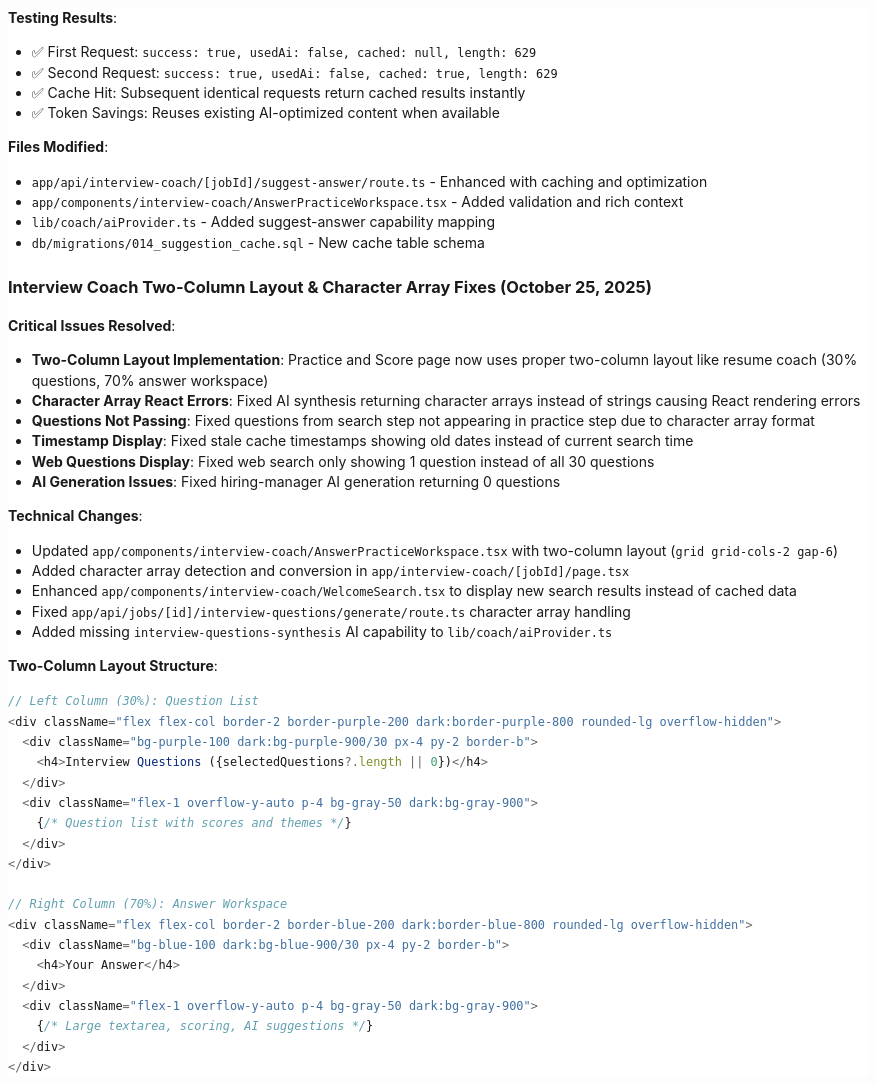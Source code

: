 **Testing Results**:
- ✅ First Request: `success: true, usedAi: false, cached: null, length: 629`
- ✅ Second Request: `success: true, usedAi: false, cached: true, length: 629`
- ✅ Cache Hit: Subsequent identical requests return cached results instantly
- ✅ Token Savings: Reuses existing AI-optimized content when available

**Files Modified**:
- `app/api/interview-coach/[jobId]/suggest-answer/route.ts` - Enhanced with caching and optimization
- `app/components/interview-coach/AnswerPracticeWorkspace.tsx` - Added validation and rich context
- `lib/coach/aiProvider.ts` - Added suggest-answer capability mapping
- `db/migrations/014_suggestion_cache.sql` - New cache table schema

### Interview Coach Two-Column Layout & Character Array Fixes (October 25, 2025)

**Critical Issues Resolved**:
- **Two-Column Layout Implementation**: Practice and Score page now uses proper two-column layout like resume coach (30% questions, 70% answer workspace)
- **Character Array React Errors**: Fixed AI synthesis returning character arrays instead of strings causing React rendering errors
- **Questions Not Passing**: Fixed questions from search step not appearing in practice step due to character array format
- **Timestamp Display**: Fixed stale cache timestamps showing old dates instead of current search time
- **Web Questions Display**: Fixed web search only showing 1 question instead of all 30 questions
- **AI Generation Issues**: Fixed hiring-manager AI generation returning 0 questions

**Technical Changes**:
- Updated `app/components/interview-coach/AnswerPracticeWorkspace.tsx` with two-column layout (`grid grid-cols-2 gap-6`)
- Added character array detection and conversion in `app/interview-coach/[jobId]/page.tsx`
- Enhanced `app/components/interview-coach/WelcomeSearch.tsx` to display new search results instead of cached data
- Fixed `app/api/jobs/[id]/interview-questions/generate/route.ts` character array handling
- Added missing `interview-questions-synthesis` AI capability to `lib/coach/aiProvider.ts`

**Two-Column Layout Structure**:
```typescript
// Left Column (30%): Question List
<div className="flex flex-col border-2 border-purple-200 dark:border-purple-800 rounded-lg overflow-hidden">
  <div className="bg-purple-100 dark:bg-purple-900/30 px-4 py-2 border-b">
    <h4>Interview Questions ({selectedQuestions?.length || 0})</h4>
  </div>
  <div className="flex-1 overflow-y-auto p-4 bg-gray-50 dark:bg-gray-900">
    {/* Question list with scores and themes */}
  </div>
</div>

// Right Column (70%): Answer Workspace  
<div className="flex flex-col border-2 border-blue-200 dark:border-blue-800 rounded-lg overflow-hidden">
  <div className="bg-blue-100 dark:bg-blue-900/30 px-4 py-2 border-b">
    <h4>Your Answer</h4>
  </div>
  <div className="flex-1 overflow-y-auto p-4 bg-gray-50 dark:bg-gray-900">
    {/* Large textarea, scoring, AI suggestions */}
  </div>
</div>
```
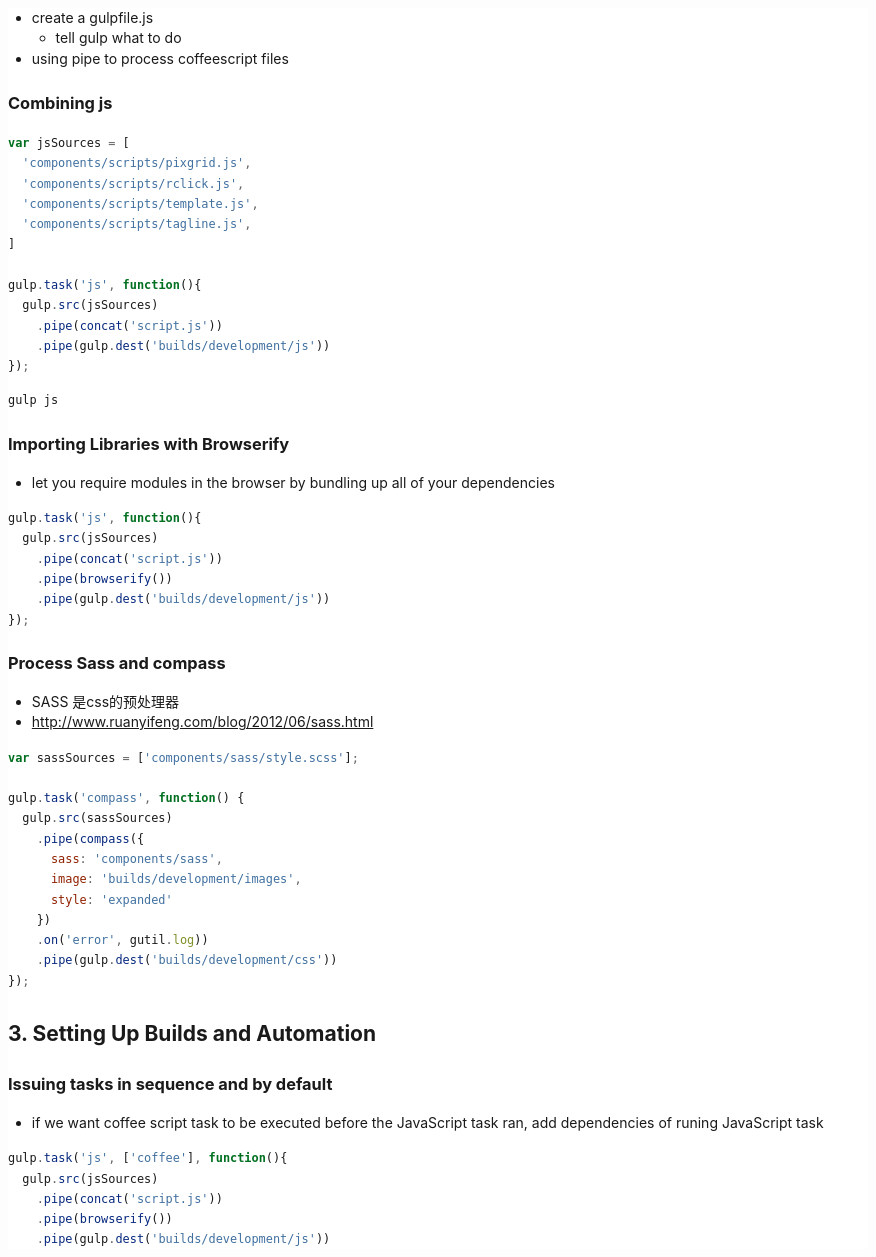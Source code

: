 - create a gulpfile.js
  - tell gulp what to do
- using pipe to process coffeescript files

### Combining js
```js
var jsSources = [
  'components/scripts/pixgrid.js',
  'components/scripts/rclick.js',
  'components/scripts/template.js',
  'components/scripts/tagline.js',
]

gulp.task('js', function(){
  gulp.src(jsSources)
    .pipe(concat('script.js'))
    .pipe(gulp.dest('builds/development/js'))
});
```

```cmd
gulp js
```

### Importing Libraries with Browserify
- let you require modules in the browser by bundling up all of your dependencies
```js
gulp.task('js', function(){
  gulp.src(jsSources)
    .pipe(concat('script.js'))
    .pipe(browserify())
    .pipe(gulp.dest('builds/development/js'))
});
```

### Process Sass and compass
- SASS 是css的预处理器
- http://www.ruanyifeng.com/blog/2012/06/sass.html

```js
var sassSources = ['components/sass/style.scss'];

gulp.task('compass', function() {
  gulp.src(sassSources)
    .pipe(compass({
      sass: 'components/sass',
      image: 'builds/development/images',
      style: 'expanded'
    })
    .on('error', gutil.log))
    .pipe(gulp.dest('builds/development/css'))
});

```
## 3. Setting Up Builds and Automation
### Issuing tasks in sequence and by default
- if we want coffee script task to be executed before the JavaScript task ran, add dependencies of runing JavaScript task
```js
gulp.task('js', ['coffee'], function(){
  gulp.src(jsSources)
    .pipe(concat('script.js'))
    .pipe(browserify())
    .pipe(gulp.dest('builds/development/js'))
```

◇ ◇ ◇ ◇ ◇

• [Problem statement]:
Output all of the records exactly as they appear above, but not the pictures.

• [Task solution]:
Source code

: **Testing Results**:
- ✅ First Request: `success: true, usedAi: false, cached: null, length: 629`
- ✅ Second Request: `success: true, usedAi: false, cached: true, length: 629`
- ✅ Cache Hit: Subsequent identical requests return cached results instantly
- ✅ Token Savings: Reuses existing AI-optimized content when available

**Files Modified**:
- `app/api/interview-coach/[jobId]/suggest-answer/route.ts` - Enhanced with caching and optimization
- `app/components/interview-coach/AnswerPracticeWorkspace.tsx` - Added validation and rich context
- `lib/coach/aiProvider.ts` - Added suggest-answer capability mapping
- `db/migrations/014_suggestion_cache.sql` - New cache table schema

### Interview Coach Two-Column Layout & Character Array Fixes (October 25, 2025)

**Critical Issues Resolved**:
- **Two-Column Layout Implementation**: Practice and Score page now uses proper two-column layout like resume coach (30% questions, 70% answer workspace)
- **Character Array React Errors**: Fixed AI synthesis returning character arrays instead of strings causing React rendering errors
- **Questions Not Passing**: Fixed questions from search step not appearing in practice step due to character array format
- **Timestamp Display**: Fixed stale cache timestamps showing old dates instead of current search time
- **Web Questions Display**: Fixed web search only showing 1 question instead of all 30 questions
- **AI Generation Issues**: Fixed hiring-manager AI generation returning 0 questions

**Technical Changes**:
- Updated `app/components/interview-coach/AnswerPracticeWorkspace.tsx` with two-column layout (`grid grid-cols-2 gap-6`)
- Added character array detection and conversion in `app/interview-coach/[jobId]/page.tsx`
- Enhanced `app/components/interview-coach/WelcomeSearch.tsx` to display new search results instead of cached data
- Fixed `app/api/jobs/[id]/interview-questions/generate/route.ts` character array handling
- Added missing `interview-questions-synthesis` AI capability to `lib/coach/aiProvider.ts`

**Two-Column Layout Structure**:
```typescript
// Left Column (30%): Question List
<div className="flex flex-col border-2 border-purple-200 dark:border-purple-800 rounded-lg overflow-hidden">
  <div className="bg-purple-100 dark:bg-purple-900/30 px-4 py-2 border-b">
    <h4>Interview Questions ({selectedQuestions?.length || 0})</h4>
  </div>
  <div className="flex-1 overflow-y-auto p-4 bg-gray-50 dark:bg-gray-900">
    {/* Question list with scores and themes */}
  </div>
</div>

// Right Column (70%): Answer Workspace  
<div className="flex flex-col border-2 border-blue-200 dark:border-blue-800 rounded-lg overflow-hidden">
  <div className="bg-blue-100 dark:bg-blue-900/30 px-4 py-2 border-b">
    <h4>Your Answer</h4>
  </div>
  <div className="flex-1 overflow-y-auto p-4 bg-gray-50 dark:bg-gray-900">
    {/* Large textarea, scoring, AI suggestions */}
  </div>
</div>
```
Source code

: - create a gulpfile.js
  - tell gulp what to do
- using pipe to process coffeescript files

### Combining js
```js
var jsSources = [
  'components/scripts/pixgrid.js',
  'components/scripts/rclick.js',
  'components/scripts/template.js',
  'components/scripts/tagline.js',
]

gulp.task('js', function(){
  gulp.src(jsSources)
    .pipe(concat('script.js'))
    .pipe(gulp.dest('builds/development/js'))
});
```

```cmd
gulp js
```

### Importing Libraries with Browserify
- let you require modules in the browser by bundling up all of your dependencies
```js
gulp.task('js', function(){
  gulp.src(jsSources)
    .pipe(concat('script.js'))
    .pipe(browserify())
    .pipe(gulp.dest('builds/development/js'))
});
```

### Process Sass and compass
- SASS 是css的预处理器
- http://www.ruanyifeng.com/blog/2012/06/sass.html

```js
var sassSources = ['components/sass/style.scss'];

gulp.task('compass', function() {
  gulp.src(sassSources)
    .pipe(compass({
      sass: 'components/sass',
      image: 'builds/development/images',
      style: 'expanded'
    })
    .on('error', gutil.log))
    .pipe(gulp.dest('builds/development/css'))
});

```
## 3. Setting Up Builds and Automation
### Issuing tasks in sequence and by default
- if we want coffee script task to be executed before the JavaScript task ran, add dependencies of runing JavaScript task
```js
gulp.task('js', ['coffee'], function(){
  gulp.src(jsSources)
    .pipe(concat('script.js'))
    .pipe(browserify())
    .pipe(gulp.dest('builds/development/js'))
```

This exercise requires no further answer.